There are at least two possibilities. One is that the court and jury found insufficient evidence that Jessup committed a tort or civil rights violation, so that Oaklawn was not liable under the doctrine of respondeat superior. But another is that Jessup was acting outside the scope of his agency or employment with Oaklawn, such that Oaklawn was not liable for any tort committed by Jessup. Under the second possibility, the issue of Jessup's personal liability to Stephens for the alleged torts has not been actually litigated and determined. Because the record does not establish that the issues raised in this action were actually litigated in 2010, the doctrine of issue preclusion does not justify dismissal of the claims against Jessup.

Jessup argues that we should affirm on an alternative ground that claim preclusion bars this action, but we conclude that this doctrine also fails to support dismissal. Claim preclusion in Arkansas bars a claim in a second suit when five elements are satisfied:

(1) the first suit resulted in a final judgment on the merits; (2) the first suit was based upon proper jurisdiction; (3) the first suit was fully contested in good faith; (4) both suits involve the same claim or cause of action; and (5) both suits involve the same parties or their privies.

Ark. Office of Child Support Enf't v. Williams, 338 Ark. 347, 995 S.W.2d 338, 339 (Ark.1999). The fifth element is lacking here. Oaklawn and Jessup are not the same party, and they are not “privies” under the circumstances of this case.

Claim preclusion is inapplicable for largely the same reasons that issue preclusion does not bar the action.
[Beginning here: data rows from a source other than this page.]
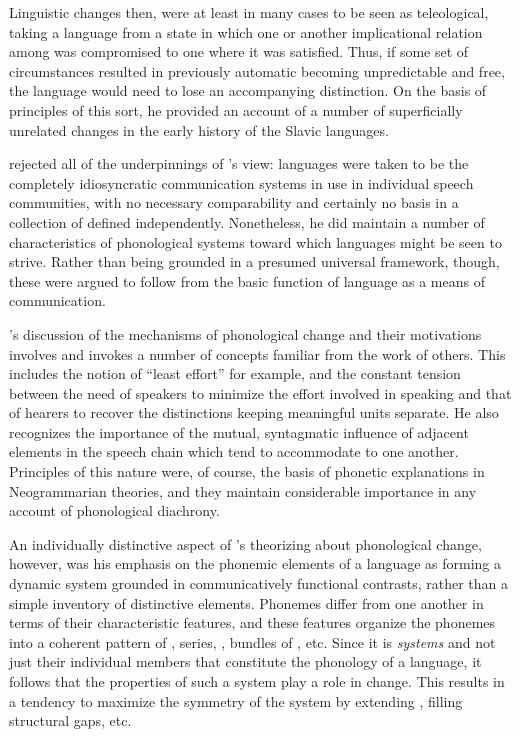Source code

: Linguistic changes then, were at least in many cases to be seen as
teleological, taking a language from a state in which one or another
implicational relation among  was compromised to one where
it was satisfied. Thus, if some set of circumstances resulted in
previously automatic  becoming unpredictable and free, the
language would need to lose an accompanying 
distinction. On the basis of principles of this sort, he provided an
account of a number of superficially unrelated changes in the early
history of the Slavic languages.

{\Martinet} rejected all of the underpinnings of {\Jakobson}'s view:
languages were taken to be the completely idiosyncratic communication
systems in use in individual speech communities, with no necessary
comparability and certainly no basis in a collection of 
defined independently. Nonetheless, he did maintain a number of
characteristics of phonological systems toward which languages might
be seen to strive. Rather than being grounded in a presumed universal
framework, though, these were argued to follow from the basic function
of language as a means of communication.

{\Martinet}'s discussion of the mechanisms of phonological change and
their motivations involves and invokes a number of concepts familiar
from the work of others. This includes the notion of ``least effort''
for example, and the constant tension between the need of speakers to
minimize the effort involved in speaking and that of hearers to
recover the distinctions keeping meaningful units separate. He also
recognizes the importance of the mutual, syntagmatic influence of
adjacent elements in the speech chain which tend to accommodate to one
another. Principles of this nature were, of course, the basis of
phonetic explanations in Neogrammarian theories, and they maintain
considerable importance in any account of phonological diachrony.

An individually distinctive aspect of {\Martinet}'s theorizing about
phonological change, however, was his emphasis on the phonemic
elements of a language as forming a dynamic system grounded in
communicatively functional contrasts, rather than a simple inventory
of distinctive elements. Phonemes differ from one another in terms of
their characteristic features, and these features organize the
phonemes into a coherent pattern of , series, ,
bundles of , etc.  Since it is  \emph{systems} and
not just their individual members that constitute the phonology of a
language, it follows that the properties of such a system play a role
in change. This results in a tendency to maximize the symmetry of the
system by extending , filling structural gaps, etc.

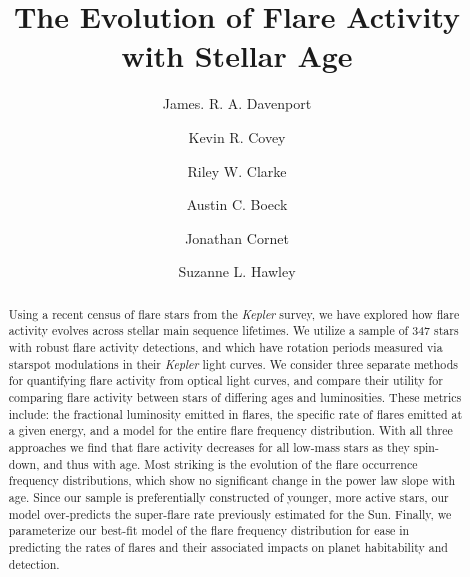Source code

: \documentclass[preprint2]{aastex62}
\newcommand{\Kepler}{\textsl{Kepler}\xspace}
\begin{document}
\title{The Evolution of Flare Activity with Stellar Age} %




\author{James. R. A. Davenport}

\author{Kevin R. Covey}

\author{Riley W. Clarke}

\author{Austin C. Boeck}

\author{Jonathan Cornet}

\author{Suzanne L. Hawley}

 

\begin{abstract}
Using a recent census of flare stars from the \Kepler survey, we have explored how flare activity evolves across stellar main sequence lifetimes. We utilize a sample of 347 stars with robust flare activity detections, and which have rotation periods measured via starspot modulations in their \Kepler light curves. 
We consider three separate methods for quantifying flare activity from optical light curves, and compare their utility for comparing flare activity between stars of differing ages and luminosities.
These metrics include: the fractional luminosity emitted in flares, the specific rate of flares emitted at a given energy, and a model for the entire flare frequency distribution. With all three approaches we find that flare activity decreases for all low-mass stars as they spin-down, and thus with age. 
Most striking is the evolution of the flare occurrence frequency distributions, which show no significant change in the power law slope with age. Since our sample is preferentially constructed of younger, more active stars, our model over-predicts the super-flare rate previously estimated for the Sun. 
Finally, we parameterize our best-fit model of the flare frequency distribution for ease in predicting the rates of flares and their associated impacts on planet habitability and detection. 
 \end{abstract}
\end{document}
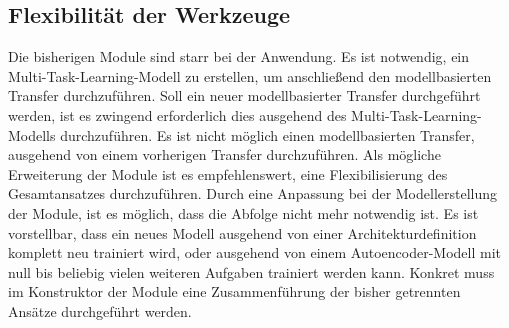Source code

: 	\subsection{Flexibilität der Werkzeuge}
	\label{subsec:FlexibilitätDerWerkzeuge}
	Die bisherigen Module sind starr bei der Anwendung. Es ist notwendig, ein Multi-Task-Learning-Modell zu erstellen, um anschließend den modellbasierten Transfer durchzuführen. Soll ein neuer modellbasierter Transfer durchgeführt werden, ist es zwingend erforderlich dies ausgehend des Multi-Task-Learning-Modells durchzuführen. Es ist nicht möglich einen modellbasierten Transfer, ausgehend von einem vorherigen Transfer durchzuführen. 
	Als mögliche Erweiterung der Module ist es empfehlenswert, eine Flexibilisierung des Gesamtansatzes durchzuführen. Durch eine Anpassung bei der Modellerstellung der Module, ist es möglich, dass die Abfolge nicht mehr notwendig ist. Es ist vorstellbar, dass ein neues Modell ausgehend von einer Architekturdefinition komplett neu trainiert wird, oder ausgehend von einem Autoencoder-Modell mit null bis beliebig vielen weiteren Aufgaben trainiert werden kann. Konkret muss im Konstruktor der Module eine Zusammenführung der bisher getrennten Ansätze durchgeführt werden.     


	   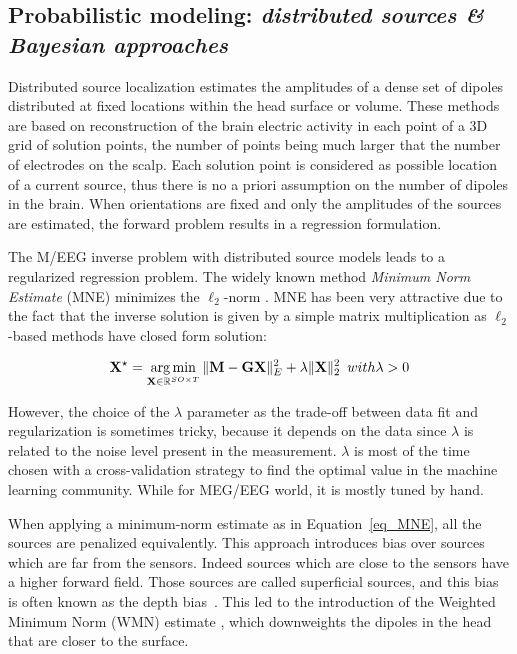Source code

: \subsection{Probabilistic modeling: \textit{distributed sources \& Bayesian approaches}} \label{section_distributed}
Distributed source localization estimates the amplitudes of a dense set of dipoles distributed at fixed locations within the head surface or volume. These methods are based on reconstruction of the brain electric activity in each point of a 3D grid of solution points, the number of points being much larger that the number of electrodes on the scalp. Each solution point is considered as possible location of a current source, thus there is no a priori assumption on the number of dipoles in the brain.
When orientations are fixed and only the amplitudes of the sources are estimated, the forward problem results in a regression formulation.

The M/EEG inverse problem with distributed source models leads to a regularized regression problem. The widely known method \textit{Minimum Norm Estimate} (MNE) minimizes the $\ell_2$-norm \cite{hamalainen1994interpreting}. %
MNE has been very attractive due to the fact that the inverse solution is given by a simple matrix multiplication as $\ell_2$-based methods have closed form solution:

\begin{equation}\label{eq_MNE}
\mathbf{X}^\star = \mathop{\mathrm{arg}\,\mathrm{min}}_{\mathbf{X}\in\mathbb{R}^{SO\times T}} \|\mathbf{M}-\mathbf{GX}\|_E^2 + \lambda\|\mathbf{X}\|_2^2 \hspace{5pt} with \lambda > 0
\end{equation}

However, the choice of the $\lambda$ parameter as the trade-off between data fit and regularization is sometimes tricky, because it depends on the data since $\lambda$ is related to the noise level present in the measurement. $\lambda$ is most of the time chosen with a cross-validation strategy to find the optimal value in the machine learning community. While for MEG/EEG world, it is mostly tuned by hand.

When applying a minimum-norm estimate as in Equation~\eqref{eq_MNE}, all the sources are penalized equivalently. This approach introduces bias over sources which are far from the sensors. Indeed sources which are close to the sensors have a higher forward field. Those sources are called superficial sources, and this bias is often known as the depth bias~\cite{pascual1999review}. This led to the introduction of the Weighted Minimum Norm (WMN) estimate \cite{lin2006assessing}, which downweights the dipoles in the head that are closer to the surface. 

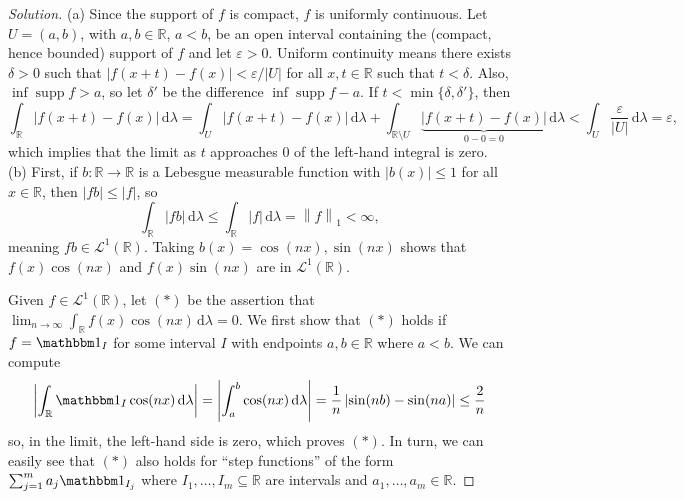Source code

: \documentclass[10pt]{article}
\newcommand{\dd}{\,\mathrm{d}}
\providecommand{\eps}{\varepsilon}
\providecommand{\RR}{\mathbb R}
\providecommand{\ind}{\mathbbm 1}
\newenvironment{soln}{\begin{proof}[Solution]}{\end{proof}}
\providecommand{\abs}[1]{\left\lvert #1\right\rvert}
\providecommand{\norm}[1]{\left\| #1\right\|}
\begin{document}
\begin{soln}
    (a) Since the support of $f$ is compact, $f$ is uniformly continuous.
    Let $U=(a,b)$, with $a,b\in\RR$, $a<b$, be an open interval
    containing the (compact, hence bounded) support of $f$
    and let $\eps > 0$. Uniform continuity means there exists $\delta > 0$
    such that $\abs{f(x+t) - f(x)} < \eps/\abs U$
    for all $x,t\in\RR$ such that $t<\delta$.
    Also, $\inf\operatorname{supp}f > a$, so let $\delta'$ be the difference
    $\inf\operatorname{supp}f - a$.
    If $t < \min\{\delta,\delta'\}$, then
    \begin{equation*}
	\int_\RR \abs{f(x+t)-f(x)}\dd\lambda
	= \int_U \abs{f(x+t)-f(x)}\dd\lambda
	+ \int_{\RR\setminus U}\underbrace{\abs{f(x+t)-f(x)}}_{0-0=0}\dd\lambda
	< \int_U \frac{\eps}{\abs U}\dd\lambda = \eps,
    \end{equation*}
    which implies that the limit as $t$ approaches $0$
    of the left-hand integral is zero.
    \\

    (b) First, if $b\colon\RR\to\RR$ is a Lebesgue measurable function
    with $\abs{b(x)}\le 1$ for all $x\in\RR$, then $\abs{fb}\le \abs f$, so
    \begin{equation*}\tag{$\dagger$}
	\int_{\RR}\abs{fb}\dd\lambda \le \int_\RR\abs f\dd\lambda
	= \norm{f}_1 < \infty,
    \end{equation*}
    meaning $fb\in\mathcal L^1(\RR)$. Taking $b(x) = \cos(nx), \sin(nx)$
    shows that $f(x)\cos(nx)$ and $f(x)\sin(nx)$ are in $\mathcal L^1(\RR)$.

    Given $f\in\mathcal L^1(\RR)$, let $(*)$ be the assertion that
    $\lim_{n\to\infty}\int_\RR f(x)\cos(nx)\dd\lambda = 0$.
    We first show that $(*)$ holds if $f = \ind_I$ for some interval
    $I$ with endpoints $a,b\in\RR$ where $a<b$. We can compute
    \begin{align*}
	\abs{\int_\RR \ind_I\cos(nx)\dd\lambda} =
	\abs{\int_a^b\cos(nx)\dd\lambda}
	= \frac 1n\abs{\sin(nb) - \sin(na)} \le \frac 2n
    \end{align*}
    so, in the limit, the left-hand side is zero, which proves $(*)$.
    In turn, we can easily see that $(*)$ also holds for
    ``step functions'' of the form $\sum_{j=1}^m a_j\ind_{I_j}$
    where $I_1,\dots,I_m\subseteq\RR$ are intervals
    and $a_1,\dots,a_m\in\RR$.


\end{soln}
\end{document}
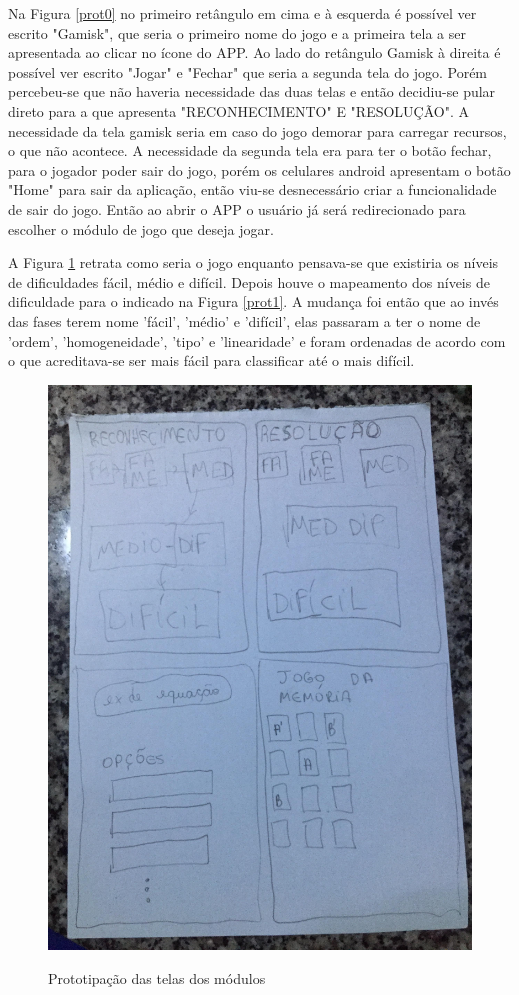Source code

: Na Figura \ref{prot0} no primeiro retângulo em cima e à esquerda é possível ver escrito "Gamisk", que seria o primeiro nome do jogo e a primeira tela a ser apresentada ao clicar no ícone do APP. Ao lado do retângulo Gamisk à direita é possível ver escrito "Jogar" e "Fechar" que seria a segunda tela do jogo. Porém percebeu-se que não haveria necessidade das duas telas e então decidiu-se pular direto para a que apresenta "RECONHECIMENTO" E "RESOLUÇÃO". A necessidade da tela gamisk seria em caso do jogo demorar para carregar recursos, o que não acontece. A necessidade da segunda tela era para ter o botão fechar, para o jogador poder sair do jogo, porém os celulares android apresentam o botão "Home" para sair da aplicação, então viu-se desnecessário criar a funcionalidade de sair do jogo. Então ao abrir o APP o usuário já será redirecionado para escolher o módulo de jogo que deseja jogar.


A Figura \ref{prot2} retrata como seria o jogo enquanto pensava-se que existiria os níveis de dificuldades fácil, médio e difícil. Depois houve o mapeamento dos níveis de dificuldade para o indicado na Figura \ref{prot1}. A mudança foi então que ao invés das fases terem nome 'fácil', 'médio' e 'difícil', elas passaram a ter o nome de 'ordem', 'homogeneidade', 'tipo' e 'linearidade' e foram ordenadas de acordo com o que acreditava-se ser mais fácil para classificar até o mais difícil.


\begin{figure}[H]
\centering
\caption{Prototipação das telas dos módulos}
\includegraphics[scale=0.13]{figuras/prot2.jpg}
\label{prot2}
\end{figure}

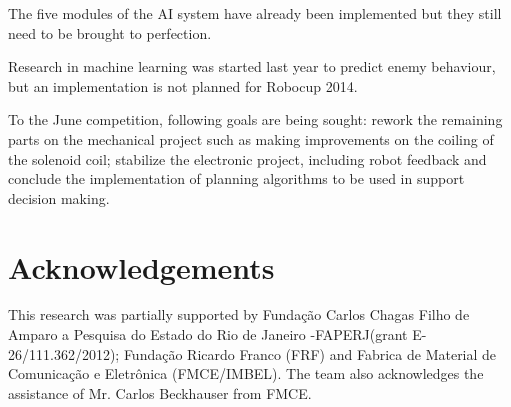 \documentclass{llncs}
\begin{document}
The five modules of the AI system have already been implemented but they still
need to be brought to perfection.

Research in machine learning was started last year to predict enemy behaviour,
but an implementation is not planned for Robocup 2014.

To the June competition, following goals are being sought: 
rework the remaining parts on the mechanical project such as making improvements on the coiling of the solenoid coil;
stabilize the electronic project, including robot feedback and
conclude the implementation of planning algorithms to be used in support decision making.

\section*{Acknowledgements}
This research was partially supported by Fundação Carlos Chagas Filho de Amparo a Pesquisa do Estado do Rio de Janeiro -FAPERJ(grant E-26/111.362/2012); Fundação Ricardo Franco (FRF) and Fabrica de Material de Comunicação e Eletrônica (FMCE/IMBEL). The team also acknowledges the assistance of Mr. Carlos Beckhauser from FMCE.
\end{document}
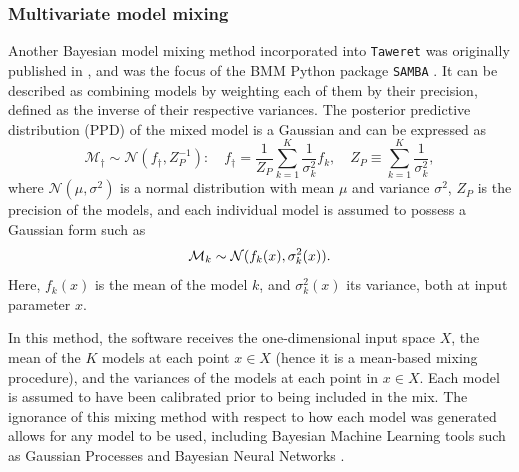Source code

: \documentclass[10pt, preprint,aps,prc,floatfix,
tightenlines,
nofootinbib,superscriptaddress]{revtex4-2}
\begin{document}

\subsubsection{Multivariate model mixing} %

Another Bayesian model mixing method incorporated into \texttt{Taweret} was originally published in \cite{Semposki:2022gcp}, and was the focus of the BMM Python package \texttt{SAMBA} \cite{SAMBA}. It can be described as combining models by weighting each of them by their precision, defined as the inverse of their respective variances. The posterior predictive distribution (PPD) of the mixed model is a Gaussian and can be expressed as
\begin{equation}
    \label{eq:multi_mm_gaussian}
   \mathcal M_\dagger \sim {\mathcal N(f_\dagger, Z_P^{-1})}:
    \quad
    f_{\dagger} = \frac{1}{Z_P}\sum_{k=1}^{K} \frac{1}{\sigma^{2}_k}f_k,
    \quad Z_P \equiv \sum_{k=1}^{K}\frac{1}{\sigma^{2}_k},
\end{equation}
where $\mathcal N(\mu, \sigma^2)$ is a normal distribution with mean $\mu$ and variance $\sigma^2$, $Z_{P}$ is the precision of the models, and each individual model is assumed to possess a Gaussian form such as
\begin{equation}
    {\cal M}_{k} \sim {\cal N}(f_{k}(x),\sigma^2_{k}(x)).
\end{equation}
Here, $f_{k}(x)$ is the mean of the model $k$, and $\sigma^{2}_{k}(x)$ its variance, both at input parameter $x$.

In this method, the software receives the one-dimensional input space $X$, the mean of the $K$ models at each point $ x \in X$ (hence it is a mean-based mixing procedure), and the variances of the models at each point in $x \in X$. Each model is assumed to have been calibrated prior to being included in the mix. The ignorance of this mixing method with respect to how each model was generated allows for any model to be used, including Bayesian Machine Learning tools such as Gaussian Processes \cite{Semposki:2022gcp} and Bayesian Neural Networks \cite{Kronheim:2020dmp}.
\end{document}
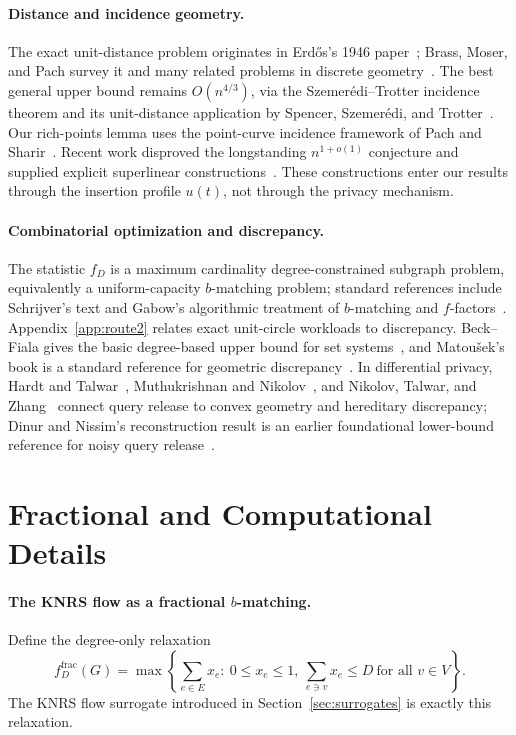\documentclass[11pt]{article}
\begin{document}
\paragraph{Distance and incidence geometry.}
The exact unit-distance problem originates in Erd\H{o}s's 1946 paper~\cite{Erdos46}; Brass, Moser, and Pach survey it and many related problems in discrete geometry~\cite{BrassMoserPach05}. The best general upper bound remains \(O(n^{4/3})\), via the Szemerédi--Trotter incidence theorem and its unit-distance application by Spencer, Szemerédi, and Trotter~\cite{SzemerediTrotter83,SpencerSzemerediTrotter84}. Our rich-points lemma uses the point-curve incidence framework of Pach and Sharir~\cite{PachSharir98}. Recent work disproved the longstanding \(n^{1+o(1)}\) conjecture and supplied explicit superlinear constructions~\cite{OpenAI2026,Remarks2026,Sawin2026,Emmerich2026}. These constructions enter our results through the insertion profile \(u(t)\), not through the privacy mechanism.

\paragraph{Combinatorial optimization and discrepancy.}
The statistic \(f_D\) is a maximum cardinality degree-constrained subgraph problem, equivalently a uniform-capacity \(b\)-matching problem; standard references include Schrijver's text and Gabow's algorithmic treatment of \(b\)-matching and \(f\)-factors~\cite{Schrijver03,Gabow18}. Appendix~\ref{app:route2} relates exact unit-circle workloads to discrepancy. Beck--Fiala gives the basic degree-based upper bound for set systems~\cite{BeckFiala81}, and Matoušek's book is a standard reference for geometric discrepancy~\cite{Matousek99}. In differential privacy, Hardt and Talwar~\cite{HT10}, Muthukrishnan and Nikolov~\cite{MN12}, and Nikolov, Talwar, and Zhang~\cite{NTZ13} connect query release to convex geometry and hereditary discrepancy; Dinur and Nissim's reconstruction result is an earlier foundational lower-bound reference for noisy query release~\cite{DinurNissim03}.



\section{Fractional and Computational Details}
\label{sec:extra-computation}

\paragraph{The KNRS flow as a fractional \(b\)-matching.}
Define the degree-only relaxation
\[
f_D^{\mathrm{frac}}(G)=
\max\left\{\sum_{e\in E}x_e:\ 0\le x_e\le 1,\ 
\sum_{e\ni v}x_e\le D\ \text{for all }v\in V\right\}.
\]
The KNRS flow surrogate introduced in Section~\ref{sec:surrogates} is exactly this relaxation.
\end{document}
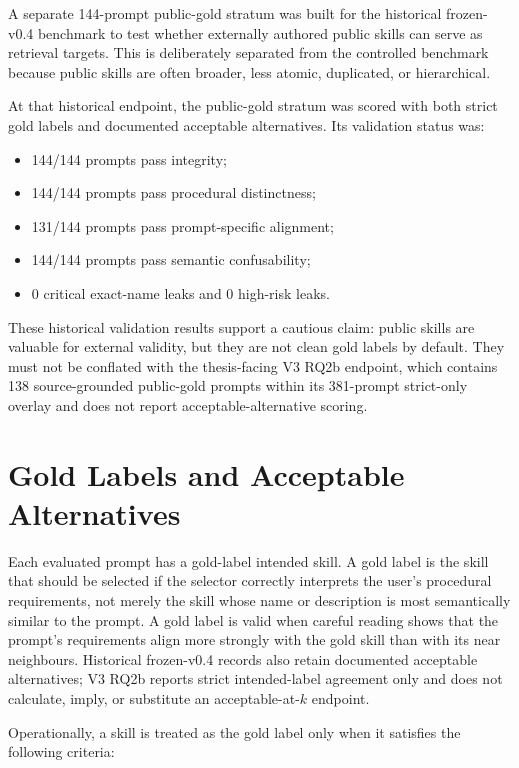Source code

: A separate 144-prompt public-gold stratum was built for the historical frozen-v0.4 benchmark to test whether externally authored public skills can serve as retrieval targets. This is deliberately separated from the controlled benchmark because public skills are often broader, less atomic, duplicated, or hierarchical.

At that historical endpoint, the public-gold stratum was scored with both strict gold labels and documented acceptable alternatives. Its validation status was:

\begin{itemize}
  \item 144/144 prompts pass integrity;
  \item 144/144 prompts pass procedural distinctness;
  \item 131/144 prompts pass prompt-specific alignment;
  \item 144/144 prompts pass semantic confusability;
  \item 0 critical exact-name leaks and 0 high-risk leaks.
\end{itemize}

These historical validation results support a cautious claim: public skills are valuable for external validity, but they are not clean gold labels by default. They must not be conflated with the thesis-facing V3 RQ2b endpoint, which contains 138 source-grounded public-gold prompts within its 381-prompt strict-only overlay and does not report acceptable-alternative scoring.

\section{Gold Labels and Acceptable Alternatives}

Each evaluated prompt has a gold-label intended skill. A gold label is the skill that should be selected if the selector correctly interprets the user's procedural requirements, not merely the skill whose name or description is most semantically similar to the prompt. A gold label is valid when careful reading shows that the prompt's requirements align more strongly with the gold skill than with its near neighbours. Historical frozen-v0.4 records also retain documented acceptable alternatives; V3 RQ2b reports strict intended-label agreement only and does not calculate, imply, or substitute an acceptable-at-$k$ endpoint.

Operationally, a skill is treated as the gold label only when it satisfies the following criteria:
Under Arkansas law, “[p]rivity exists when two parties are so identified with one another that they represent the same legal right.” Crockett v. C .A.G. Invs., Inc., 2011 Ark. 208, 381 S.W.3d 793, 799 (Ark.2011). In the principal-agent context, the Arkansas Supreme Court “has all but done away with the privity requirement, choosing instead to focus on whether or not the plaintiff is attempting to relitigate an issue that has already been decided.” Jayel Corp. v. Cochran, 366 Ark. 175, 234 S.W.3d 278, 282 (Ark.2006).

Whether claim preclusion applies turns on what was established in the first action about the relationship between Jessup and Oaklawn. If it had been conceded in the 2010 action that Jessup acted within the scope of his employment or agency with Oaklawn, then the only issue in the case would have been Jessup's negligence, and Stephens could not relitigate the same thing in a second action. Davis v. Perryman, 225 Ark. 963, 286 S.W.2d 844, 847–48 (Ark.1956). But if there was no such concession, then claim preclusion does not apply, because it cannot “be known with certainty that the earlier decision against the plaintiff was based on the issue of negligence.” Frisby v. Hurley, 236 Ark. 127, 364 S.W.2d 801, 802 (Ark.1963). The first decision might have turned on whether Jessup acted outside the scope of his agency or employment.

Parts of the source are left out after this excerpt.